Extracted data.
BEGIN

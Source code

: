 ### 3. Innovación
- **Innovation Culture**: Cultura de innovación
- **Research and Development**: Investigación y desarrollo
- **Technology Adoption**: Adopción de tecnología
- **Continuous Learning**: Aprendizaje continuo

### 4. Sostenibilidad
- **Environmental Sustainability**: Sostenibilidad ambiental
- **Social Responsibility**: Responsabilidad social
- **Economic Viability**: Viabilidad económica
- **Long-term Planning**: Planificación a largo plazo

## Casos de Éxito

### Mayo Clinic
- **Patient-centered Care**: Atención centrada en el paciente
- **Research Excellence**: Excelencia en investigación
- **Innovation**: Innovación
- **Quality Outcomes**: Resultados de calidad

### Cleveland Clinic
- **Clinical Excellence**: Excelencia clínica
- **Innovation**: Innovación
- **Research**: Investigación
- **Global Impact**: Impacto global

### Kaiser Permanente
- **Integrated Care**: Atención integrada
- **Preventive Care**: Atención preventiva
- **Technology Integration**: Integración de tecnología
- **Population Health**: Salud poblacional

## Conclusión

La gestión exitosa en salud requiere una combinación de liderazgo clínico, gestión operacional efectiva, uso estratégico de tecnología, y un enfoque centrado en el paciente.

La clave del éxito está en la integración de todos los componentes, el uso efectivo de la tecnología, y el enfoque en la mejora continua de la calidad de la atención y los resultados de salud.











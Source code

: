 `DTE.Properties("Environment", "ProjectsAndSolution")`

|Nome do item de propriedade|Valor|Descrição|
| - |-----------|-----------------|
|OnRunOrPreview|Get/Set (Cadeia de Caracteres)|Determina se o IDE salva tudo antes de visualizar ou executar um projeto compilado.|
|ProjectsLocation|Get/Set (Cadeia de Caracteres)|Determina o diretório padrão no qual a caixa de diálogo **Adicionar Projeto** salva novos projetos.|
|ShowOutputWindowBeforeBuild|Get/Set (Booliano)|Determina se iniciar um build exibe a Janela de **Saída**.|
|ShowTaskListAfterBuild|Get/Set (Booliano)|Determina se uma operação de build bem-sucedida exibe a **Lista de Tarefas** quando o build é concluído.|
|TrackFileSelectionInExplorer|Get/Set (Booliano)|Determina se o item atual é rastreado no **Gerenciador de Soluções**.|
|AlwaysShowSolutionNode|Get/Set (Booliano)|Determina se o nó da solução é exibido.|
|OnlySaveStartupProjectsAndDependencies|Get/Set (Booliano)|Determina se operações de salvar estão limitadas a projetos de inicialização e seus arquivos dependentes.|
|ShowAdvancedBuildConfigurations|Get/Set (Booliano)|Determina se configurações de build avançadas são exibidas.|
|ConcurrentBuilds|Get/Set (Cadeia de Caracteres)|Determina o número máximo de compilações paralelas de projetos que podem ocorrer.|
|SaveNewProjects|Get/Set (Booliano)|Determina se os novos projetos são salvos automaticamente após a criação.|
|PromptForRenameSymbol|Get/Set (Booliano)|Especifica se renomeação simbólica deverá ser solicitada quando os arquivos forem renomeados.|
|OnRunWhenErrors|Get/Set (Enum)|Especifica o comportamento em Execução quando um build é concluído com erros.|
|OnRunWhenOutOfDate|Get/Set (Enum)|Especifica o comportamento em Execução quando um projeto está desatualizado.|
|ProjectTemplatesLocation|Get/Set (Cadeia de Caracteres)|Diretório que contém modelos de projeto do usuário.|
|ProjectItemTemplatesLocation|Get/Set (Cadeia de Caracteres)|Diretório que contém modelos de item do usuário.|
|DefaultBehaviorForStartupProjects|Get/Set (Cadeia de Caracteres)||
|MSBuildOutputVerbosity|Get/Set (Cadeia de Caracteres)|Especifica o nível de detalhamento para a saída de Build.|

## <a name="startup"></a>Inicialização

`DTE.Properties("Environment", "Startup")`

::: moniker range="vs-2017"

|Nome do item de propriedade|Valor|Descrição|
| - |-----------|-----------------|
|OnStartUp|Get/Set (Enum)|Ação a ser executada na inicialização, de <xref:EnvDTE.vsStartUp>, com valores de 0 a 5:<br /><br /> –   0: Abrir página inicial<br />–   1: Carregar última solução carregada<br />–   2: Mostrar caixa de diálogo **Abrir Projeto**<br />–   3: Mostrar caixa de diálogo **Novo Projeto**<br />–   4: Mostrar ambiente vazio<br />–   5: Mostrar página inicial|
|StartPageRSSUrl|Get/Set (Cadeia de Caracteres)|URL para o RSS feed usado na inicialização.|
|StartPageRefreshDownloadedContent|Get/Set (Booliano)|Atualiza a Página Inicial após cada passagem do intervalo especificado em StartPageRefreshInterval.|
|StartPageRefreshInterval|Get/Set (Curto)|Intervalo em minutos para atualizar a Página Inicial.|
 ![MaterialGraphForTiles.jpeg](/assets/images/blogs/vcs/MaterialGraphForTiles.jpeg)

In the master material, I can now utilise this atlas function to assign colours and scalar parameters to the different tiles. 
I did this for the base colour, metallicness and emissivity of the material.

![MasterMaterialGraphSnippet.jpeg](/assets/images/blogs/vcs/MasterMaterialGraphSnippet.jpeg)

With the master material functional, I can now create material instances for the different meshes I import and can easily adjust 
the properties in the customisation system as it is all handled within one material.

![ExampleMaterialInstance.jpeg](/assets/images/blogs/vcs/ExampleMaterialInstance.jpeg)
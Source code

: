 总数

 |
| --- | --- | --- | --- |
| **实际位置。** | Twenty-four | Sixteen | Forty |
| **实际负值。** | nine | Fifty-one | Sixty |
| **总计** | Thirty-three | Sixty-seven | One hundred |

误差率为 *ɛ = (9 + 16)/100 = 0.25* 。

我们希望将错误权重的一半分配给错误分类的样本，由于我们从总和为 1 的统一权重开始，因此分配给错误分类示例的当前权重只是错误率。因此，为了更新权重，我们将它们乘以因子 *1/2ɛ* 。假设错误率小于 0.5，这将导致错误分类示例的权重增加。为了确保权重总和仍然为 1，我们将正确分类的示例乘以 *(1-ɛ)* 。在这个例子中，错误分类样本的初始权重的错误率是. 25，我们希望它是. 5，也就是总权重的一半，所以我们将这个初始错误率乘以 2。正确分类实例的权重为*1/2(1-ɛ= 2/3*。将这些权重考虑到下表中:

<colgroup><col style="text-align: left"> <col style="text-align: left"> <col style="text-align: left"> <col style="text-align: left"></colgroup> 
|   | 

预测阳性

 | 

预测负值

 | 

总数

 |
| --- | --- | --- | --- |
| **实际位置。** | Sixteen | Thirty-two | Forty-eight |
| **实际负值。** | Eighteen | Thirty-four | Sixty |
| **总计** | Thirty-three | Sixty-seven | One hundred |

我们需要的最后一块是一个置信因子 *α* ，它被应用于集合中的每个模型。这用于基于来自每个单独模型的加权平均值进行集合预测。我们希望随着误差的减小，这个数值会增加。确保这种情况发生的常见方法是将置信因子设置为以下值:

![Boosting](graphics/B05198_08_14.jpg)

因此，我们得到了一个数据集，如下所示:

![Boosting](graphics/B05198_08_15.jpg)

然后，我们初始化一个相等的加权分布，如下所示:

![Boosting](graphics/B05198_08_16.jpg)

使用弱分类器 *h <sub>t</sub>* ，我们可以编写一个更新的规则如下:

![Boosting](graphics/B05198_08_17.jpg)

END

Activity.
Once you have checked each line above for the string "projetos", state how many lines contain it and add nothing more.

Final answer.
4